You are given an integer n and a 2D integer array queries.
There are n cities numbered from 0 to n - 1. Initially, there is a unidirectional road from city i to city i + 1 for all 0 <= i < n - 1.
queries[i] = [ui, vi] represents the addition of a new unidirectional road from city ui to city vi.
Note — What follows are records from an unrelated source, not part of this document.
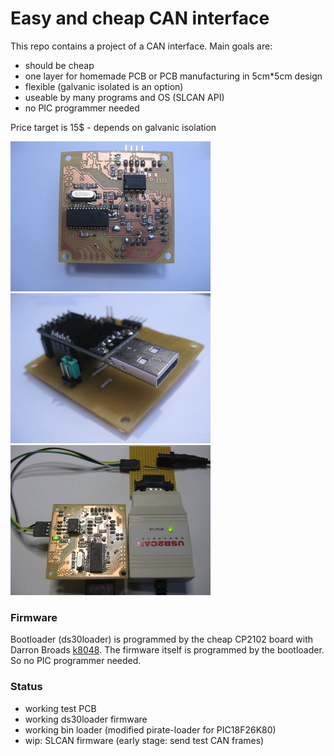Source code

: Easy and cheap CAN interface
============================

This repo contains a project of a CAN interface. Main goals are:
- should be cheap
- one layer for homemade PCB or PCB manufacturing in 5cm\*5cm design
- flexible (galvanic isolated is an option)
- useable by many programs and OS (SLCAN API)
- no PIC programmer needed

Price target is 15$ - depends on galvanic isolation 

![alt text](https://github.com/GBert/EasyCAN/blob/master/pictures/easy_can_board_front_t.jpg "PCB front")
![alt text](https://github.com/GBert/EasyCAN/blob/master/pictures/easy_can_board_back_t.jpg "PCB front")
![alt text](https://github.com/GBert/EasyCAN/blob/master/pictures/easy_can-test_setup_t.jpg "PCB front")


### Firmware

Bootloader (ds30loader) is programmed by the cheap CP2102 board with Darron Broads [k8048](http://dev.kewl.org/k8048/Doc/). The
firmware itself is programmed by the bootloader. So no PIC programmer needed.

### Status

- working test PCB
- working ds30loader firmware
- working bin loader (modified pirate-loader for PIC18F26K80)
- wip: SLCAN firmware (early stage: send test CAN frames)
After each query, you need to find the length of the shortest path from city 0 to city n - 1.
Return an array answer where for each i in the range [0, queries.length - 1], answer[i] is the length of the shortest path from city 0 to city n - 1 after processing the first i + 1 queries.
Example 1:
Input:n = 5, queries = [[2,4],[0,2],[0,4]]
Output:[3,2,1]
Explanation:
After the addition of the road from 2 to 4, the length of the shortest path from 0 to 4 is 3.
After the addition of the road from 0 to 2, the length of the shortest path from 0 to 4 is 2.
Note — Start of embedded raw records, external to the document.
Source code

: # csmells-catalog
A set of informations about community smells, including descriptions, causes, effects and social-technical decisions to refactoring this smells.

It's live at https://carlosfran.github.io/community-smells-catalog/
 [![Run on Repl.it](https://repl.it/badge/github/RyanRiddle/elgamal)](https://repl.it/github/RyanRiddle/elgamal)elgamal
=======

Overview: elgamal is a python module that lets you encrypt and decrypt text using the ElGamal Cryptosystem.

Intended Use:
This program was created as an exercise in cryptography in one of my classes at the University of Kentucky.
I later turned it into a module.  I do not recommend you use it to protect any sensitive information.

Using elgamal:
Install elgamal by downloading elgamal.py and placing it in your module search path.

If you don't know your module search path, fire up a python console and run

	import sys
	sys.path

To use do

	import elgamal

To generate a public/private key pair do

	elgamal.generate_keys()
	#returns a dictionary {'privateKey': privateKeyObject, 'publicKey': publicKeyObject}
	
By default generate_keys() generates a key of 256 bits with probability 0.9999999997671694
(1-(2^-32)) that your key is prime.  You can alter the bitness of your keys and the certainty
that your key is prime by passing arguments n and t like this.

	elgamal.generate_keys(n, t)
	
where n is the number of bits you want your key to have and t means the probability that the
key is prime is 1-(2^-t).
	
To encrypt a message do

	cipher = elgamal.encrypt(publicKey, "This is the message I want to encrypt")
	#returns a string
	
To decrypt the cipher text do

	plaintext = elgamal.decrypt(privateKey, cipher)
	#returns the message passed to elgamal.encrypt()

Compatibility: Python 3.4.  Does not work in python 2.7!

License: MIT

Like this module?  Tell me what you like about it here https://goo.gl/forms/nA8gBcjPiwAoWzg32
After the addition of the road from 0 to 4, the length of the shortest path from 0 to 4 is 1.
Example 2:
Input:n = 4, queries = [[0,3],[0,2]]
Output:[1,1]
Explanation:
After the addition of the road from 0 to 3, the length of the shortest path from 0 to 3 is 1.
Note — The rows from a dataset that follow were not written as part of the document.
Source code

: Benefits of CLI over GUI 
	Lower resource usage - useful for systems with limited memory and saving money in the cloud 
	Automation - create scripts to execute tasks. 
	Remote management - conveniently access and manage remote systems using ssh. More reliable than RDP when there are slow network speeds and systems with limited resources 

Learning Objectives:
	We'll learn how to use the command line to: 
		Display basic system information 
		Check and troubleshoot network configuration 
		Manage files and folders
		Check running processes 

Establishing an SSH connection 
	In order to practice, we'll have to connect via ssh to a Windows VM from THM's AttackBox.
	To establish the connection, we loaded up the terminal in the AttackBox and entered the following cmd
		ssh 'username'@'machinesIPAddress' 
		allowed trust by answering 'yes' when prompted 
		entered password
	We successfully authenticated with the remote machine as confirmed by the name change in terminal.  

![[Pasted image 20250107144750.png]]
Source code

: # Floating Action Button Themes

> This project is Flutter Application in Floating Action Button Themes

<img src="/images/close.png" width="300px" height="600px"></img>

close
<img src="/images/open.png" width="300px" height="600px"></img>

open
After the addition of the road from 0 to 2, the length of the shortest path remains 1.
Constraints:
3 <= n <= 500
1 <= queries.length <= 500
queries[i].length == 2
0 <= queries[i][0] < queries[i][1] < n
1 < queries[i][1] - queries[i][0]
There are no repeated roads among the queries.
Solutions
Solution 1: BFS
First, we establish a directed graph $\textit{g}$, where $\textit{g}[i]$ represents the list of cities that can be reached from city $i$. Initially, each city $i$ has a one-way road leading to city $i + 1$.
Then, for each query $[u, v]$, we add $u$ to the departure city list of $v$, and then use BFS to find the shortest path length from city $0$ to city $n - 1$, adding the result to the answer array.
Finally, we return the answer array.
Time complexity is $O(q \times (n + q))$, and space complexity is $O(n + q)$. Here, $n$ and $q$ are the number of cities and the number of queries, respectively.